Off-screen, she spearheaded a campaign to introduce a compulsory New Zealand music airplay quota for New Zealand radio. It resulted in a petition of 250,000 signatures being presented to Parliament. New Zealand radio stations agreed to a voluntary quota of New Zealand music content. She was the inaugural chair of the Auckland chapter of Women in Film and Television.

In 1987, Hay moved to London with partner Andrew Fagan, ex-lead singer of rock band The Mockers. The couple lived on a houseboat on the River Thames. It was here that she wrote her first novel Emerald Budgies. Hay returned to New Zealand with Fagan in 1989. They returned to England in 1996 where she had two children. She returned to television presenting in 2008 for Rocked the Nation and the 2015 documentary NZ Women in Rock.

In February 2018, Hay began a late night radio show on RNZ National Lately, With Karyn Hay. In September 2022 it was announced that Hay's show would be extended earlier into the evening to replace the departing Bryan Crump's night show.

On 13 June 2023, RNZ announced that Hay, who had been on leave since February, had resigned to "concentrate on her writing projects".

==Author==
Hay's first novel Emerald Budgies was described in the blurb as "a darkly comic tale of drug addiction and betrayal". It was first published in England, in 2000, under the nom de plume Lee Maxwell (her middle names). She had wanted to throw off her previous public image but, on the promotional tour that followed, she said she felt like an imposter in a spy movie. "I started thinking, maybe I don't want to be this new person, maybe it's not so bad being Karyn Hay." Reviewer Kate Camp described Emerald Budgies as "raw, thoughtful and very funny". Chris Knox said it "was not for the queasy... Imagine 1980s Doris Lessing crossed with Bret Easton Ellis and you're some way to imagining what this book reads like". For Denis Welch it was "a relentlessly bleak – if extremely funny – vision of modern life with no redemption whatsoever for anyone anywhere... There are times when Emerald Budgies makes Trainspotting look like Rebecca of Sunnybrook Farm". Emerald Budgies won the NZSA Hubert Church Best First Book Award for Fiction in the 2001 Montana Book Awards. and Hay was awarded a Frank Sargeson Fellowship in 2004.

Her second novel, The March of the Foxgloves, was published in New Zealand in 2016. Set in 1893, the book touches on the 19th century trade in erotic photography. A deluxe hardcover edition included photographs by fine-art photographer Vicky Papas Vergara, featuring Australian burlesque artist Miss Sina King. The March of the Foxgloves was No. 1 on the New Zealand fiction charts.
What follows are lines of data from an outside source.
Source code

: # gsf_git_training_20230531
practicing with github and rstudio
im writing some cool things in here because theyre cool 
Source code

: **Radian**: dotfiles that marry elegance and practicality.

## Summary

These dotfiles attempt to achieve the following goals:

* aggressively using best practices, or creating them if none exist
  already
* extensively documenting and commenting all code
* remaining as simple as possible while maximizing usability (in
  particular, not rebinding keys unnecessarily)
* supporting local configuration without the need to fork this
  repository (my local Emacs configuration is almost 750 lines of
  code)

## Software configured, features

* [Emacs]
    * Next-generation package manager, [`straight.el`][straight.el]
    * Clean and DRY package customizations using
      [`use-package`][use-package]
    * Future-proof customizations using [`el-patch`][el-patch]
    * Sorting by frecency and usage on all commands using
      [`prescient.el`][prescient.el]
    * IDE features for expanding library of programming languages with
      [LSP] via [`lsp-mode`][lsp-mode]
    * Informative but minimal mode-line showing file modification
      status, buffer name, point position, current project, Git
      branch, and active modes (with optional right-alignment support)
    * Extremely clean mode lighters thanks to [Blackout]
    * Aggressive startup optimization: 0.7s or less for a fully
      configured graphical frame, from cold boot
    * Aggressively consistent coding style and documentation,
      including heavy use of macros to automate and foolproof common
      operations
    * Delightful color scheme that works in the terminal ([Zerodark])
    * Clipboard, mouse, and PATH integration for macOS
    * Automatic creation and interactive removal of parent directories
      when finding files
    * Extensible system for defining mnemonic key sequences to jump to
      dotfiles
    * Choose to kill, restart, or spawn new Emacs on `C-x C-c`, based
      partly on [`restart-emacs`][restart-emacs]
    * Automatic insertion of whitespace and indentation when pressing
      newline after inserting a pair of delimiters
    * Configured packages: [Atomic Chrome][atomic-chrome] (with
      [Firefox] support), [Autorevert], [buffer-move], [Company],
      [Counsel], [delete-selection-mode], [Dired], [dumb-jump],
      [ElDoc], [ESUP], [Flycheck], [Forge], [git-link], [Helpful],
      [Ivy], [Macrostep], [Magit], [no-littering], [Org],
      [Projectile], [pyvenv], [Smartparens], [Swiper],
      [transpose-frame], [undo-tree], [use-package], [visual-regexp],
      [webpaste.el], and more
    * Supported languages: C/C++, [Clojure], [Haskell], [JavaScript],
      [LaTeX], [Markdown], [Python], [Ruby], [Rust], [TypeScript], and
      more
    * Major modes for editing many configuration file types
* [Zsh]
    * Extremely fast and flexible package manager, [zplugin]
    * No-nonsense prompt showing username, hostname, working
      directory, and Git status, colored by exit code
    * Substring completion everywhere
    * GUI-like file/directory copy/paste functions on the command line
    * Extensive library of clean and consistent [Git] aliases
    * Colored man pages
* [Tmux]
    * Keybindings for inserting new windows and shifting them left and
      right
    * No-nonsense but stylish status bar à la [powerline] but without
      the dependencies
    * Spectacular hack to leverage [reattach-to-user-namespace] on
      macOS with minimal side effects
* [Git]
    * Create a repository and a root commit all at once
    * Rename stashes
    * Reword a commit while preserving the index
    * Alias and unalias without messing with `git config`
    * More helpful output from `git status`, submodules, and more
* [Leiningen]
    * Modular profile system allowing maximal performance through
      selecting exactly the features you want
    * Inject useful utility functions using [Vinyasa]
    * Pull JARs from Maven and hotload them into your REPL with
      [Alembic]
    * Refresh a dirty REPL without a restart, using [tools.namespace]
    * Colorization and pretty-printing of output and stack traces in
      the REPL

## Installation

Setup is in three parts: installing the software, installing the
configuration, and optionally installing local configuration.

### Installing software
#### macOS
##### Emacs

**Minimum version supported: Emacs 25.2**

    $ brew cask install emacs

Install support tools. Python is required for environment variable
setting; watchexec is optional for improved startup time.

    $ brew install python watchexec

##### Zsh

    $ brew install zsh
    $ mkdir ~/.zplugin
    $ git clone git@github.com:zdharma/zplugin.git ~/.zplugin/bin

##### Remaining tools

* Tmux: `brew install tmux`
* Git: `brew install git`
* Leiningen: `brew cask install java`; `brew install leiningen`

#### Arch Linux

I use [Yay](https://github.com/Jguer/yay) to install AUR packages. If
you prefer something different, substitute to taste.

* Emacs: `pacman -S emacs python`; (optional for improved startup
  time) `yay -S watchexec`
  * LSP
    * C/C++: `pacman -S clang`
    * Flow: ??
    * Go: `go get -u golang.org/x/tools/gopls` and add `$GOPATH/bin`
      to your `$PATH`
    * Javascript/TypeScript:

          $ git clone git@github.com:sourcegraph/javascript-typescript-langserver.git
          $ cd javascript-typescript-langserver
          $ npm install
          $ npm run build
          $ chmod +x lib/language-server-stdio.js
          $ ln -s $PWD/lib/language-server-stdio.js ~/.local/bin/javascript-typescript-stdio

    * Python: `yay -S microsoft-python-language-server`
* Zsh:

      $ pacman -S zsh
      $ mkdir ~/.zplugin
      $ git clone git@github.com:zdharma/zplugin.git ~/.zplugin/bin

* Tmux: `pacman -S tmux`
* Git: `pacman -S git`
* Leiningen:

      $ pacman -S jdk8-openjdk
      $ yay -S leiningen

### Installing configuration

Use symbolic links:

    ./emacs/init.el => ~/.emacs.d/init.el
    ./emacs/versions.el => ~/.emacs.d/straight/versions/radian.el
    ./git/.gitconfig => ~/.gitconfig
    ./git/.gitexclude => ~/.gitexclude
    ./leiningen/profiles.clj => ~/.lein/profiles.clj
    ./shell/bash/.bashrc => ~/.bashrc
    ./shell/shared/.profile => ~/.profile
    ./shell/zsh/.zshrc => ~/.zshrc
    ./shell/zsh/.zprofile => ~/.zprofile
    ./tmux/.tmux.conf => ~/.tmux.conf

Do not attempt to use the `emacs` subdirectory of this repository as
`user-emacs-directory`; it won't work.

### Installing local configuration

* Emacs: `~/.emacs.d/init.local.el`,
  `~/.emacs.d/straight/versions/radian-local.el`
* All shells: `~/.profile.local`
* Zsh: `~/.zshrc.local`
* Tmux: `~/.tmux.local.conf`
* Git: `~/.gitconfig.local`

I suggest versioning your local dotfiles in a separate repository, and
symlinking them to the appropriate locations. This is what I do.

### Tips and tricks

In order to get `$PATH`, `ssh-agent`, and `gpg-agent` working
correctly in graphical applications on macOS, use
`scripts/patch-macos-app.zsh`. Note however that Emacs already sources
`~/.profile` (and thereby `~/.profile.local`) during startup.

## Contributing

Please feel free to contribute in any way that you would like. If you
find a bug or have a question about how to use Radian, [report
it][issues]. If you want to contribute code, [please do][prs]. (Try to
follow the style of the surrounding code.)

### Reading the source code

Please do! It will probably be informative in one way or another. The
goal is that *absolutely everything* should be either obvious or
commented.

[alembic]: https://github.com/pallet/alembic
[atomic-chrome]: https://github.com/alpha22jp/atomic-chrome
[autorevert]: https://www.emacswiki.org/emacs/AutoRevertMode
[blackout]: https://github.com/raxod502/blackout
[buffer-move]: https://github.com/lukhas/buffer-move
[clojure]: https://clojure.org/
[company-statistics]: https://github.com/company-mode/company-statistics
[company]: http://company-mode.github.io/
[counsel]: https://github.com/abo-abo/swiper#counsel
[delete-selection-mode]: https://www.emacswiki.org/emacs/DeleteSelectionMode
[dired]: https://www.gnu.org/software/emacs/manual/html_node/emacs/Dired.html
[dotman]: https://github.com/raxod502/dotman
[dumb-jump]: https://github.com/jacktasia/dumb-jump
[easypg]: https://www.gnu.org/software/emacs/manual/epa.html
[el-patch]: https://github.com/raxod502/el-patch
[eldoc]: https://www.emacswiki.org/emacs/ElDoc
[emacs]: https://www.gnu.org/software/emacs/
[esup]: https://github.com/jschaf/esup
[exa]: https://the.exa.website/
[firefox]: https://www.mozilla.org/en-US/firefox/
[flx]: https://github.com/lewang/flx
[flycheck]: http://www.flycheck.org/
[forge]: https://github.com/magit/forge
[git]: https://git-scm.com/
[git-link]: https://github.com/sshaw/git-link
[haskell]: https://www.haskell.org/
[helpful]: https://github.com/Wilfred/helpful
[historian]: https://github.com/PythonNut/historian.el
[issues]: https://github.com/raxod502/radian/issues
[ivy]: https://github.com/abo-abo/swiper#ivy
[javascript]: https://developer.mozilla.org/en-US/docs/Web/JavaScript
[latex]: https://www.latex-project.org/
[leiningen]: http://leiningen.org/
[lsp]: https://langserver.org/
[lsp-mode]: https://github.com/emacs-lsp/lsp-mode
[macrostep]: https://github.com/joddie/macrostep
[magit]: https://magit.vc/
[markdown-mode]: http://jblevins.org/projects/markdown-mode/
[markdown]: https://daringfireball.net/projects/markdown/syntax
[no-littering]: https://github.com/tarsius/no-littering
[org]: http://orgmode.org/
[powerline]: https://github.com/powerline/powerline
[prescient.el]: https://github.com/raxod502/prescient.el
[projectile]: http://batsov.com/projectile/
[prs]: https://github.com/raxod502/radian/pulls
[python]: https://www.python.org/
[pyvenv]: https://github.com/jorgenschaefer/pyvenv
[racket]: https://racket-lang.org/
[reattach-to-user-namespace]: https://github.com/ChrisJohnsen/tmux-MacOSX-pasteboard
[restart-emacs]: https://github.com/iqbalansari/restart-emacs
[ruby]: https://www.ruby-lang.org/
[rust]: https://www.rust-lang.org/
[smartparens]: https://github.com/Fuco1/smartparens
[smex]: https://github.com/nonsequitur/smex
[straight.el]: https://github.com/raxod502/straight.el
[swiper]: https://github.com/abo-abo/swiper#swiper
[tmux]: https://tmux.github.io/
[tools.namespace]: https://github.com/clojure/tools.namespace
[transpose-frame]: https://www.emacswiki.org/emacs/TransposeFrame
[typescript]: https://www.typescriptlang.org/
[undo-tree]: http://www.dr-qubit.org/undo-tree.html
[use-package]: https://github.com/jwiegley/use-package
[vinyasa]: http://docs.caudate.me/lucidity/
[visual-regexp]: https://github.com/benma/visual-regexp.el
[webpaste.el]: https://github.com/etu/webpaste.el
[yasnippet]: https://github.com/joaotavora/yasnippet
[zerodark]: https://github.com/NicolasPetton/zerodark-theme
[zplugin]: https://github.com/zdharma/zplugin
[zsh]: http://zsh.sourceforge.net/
Reviewer Dionne Christian, writing in the NZ Herald, called The March of the Foxgloves "a funny, lively and energetic romp which delves into the underbelly of society" and said Hay "has paid close attention to the settings - London, Auckland and Tauranga - period details and historical events". Stephanie Jones found Hay "a sly and delightful wordsmith, a grand raconteur of the page, in whose hands historical fiction feels utterly current, even urgent".

Her third novel, Winged Helmet, White Horse was published in New Zealand in 2018 with the NZ Listener calling Hay "a smart, gutsy writer... it’s impossible to read this book without hearing her trademark vocal delivery. She isn’t afraid of flawed characters or loose ends, and throws in plot twists you won’t see coming. Good at witty dialogue, she also takes a few comic and barbed pokes at middle-class life and the literary world".

In Spring 2018, she was a resident at the Michael King Writers Centre. Her short stories have appeared in a number of anthologies.

==Honours and awards==
In the 2020 New Year Honours, Hay was appointed an Officer of the New Zealand Order of Merit, for services to broadcasting and the music industry.

At the 2022 Taite Music Prize, Hay was awarded the Independent Spirit Award, for her TV and radio work since the 1980s.

==Selected works==
===Novels===
- Emerald Budgies Auckland, New Zealand: Vintage, 2000. ISBN 1869414535.
- The March of the Foxgloves Auckland, New Zealand: Esom House Press, 2016. ISBN 9780473365820.
- Winged Helmet, White Horse Auckland, New Zealand: Esom House Press, 2018. ISBN 9780473443467.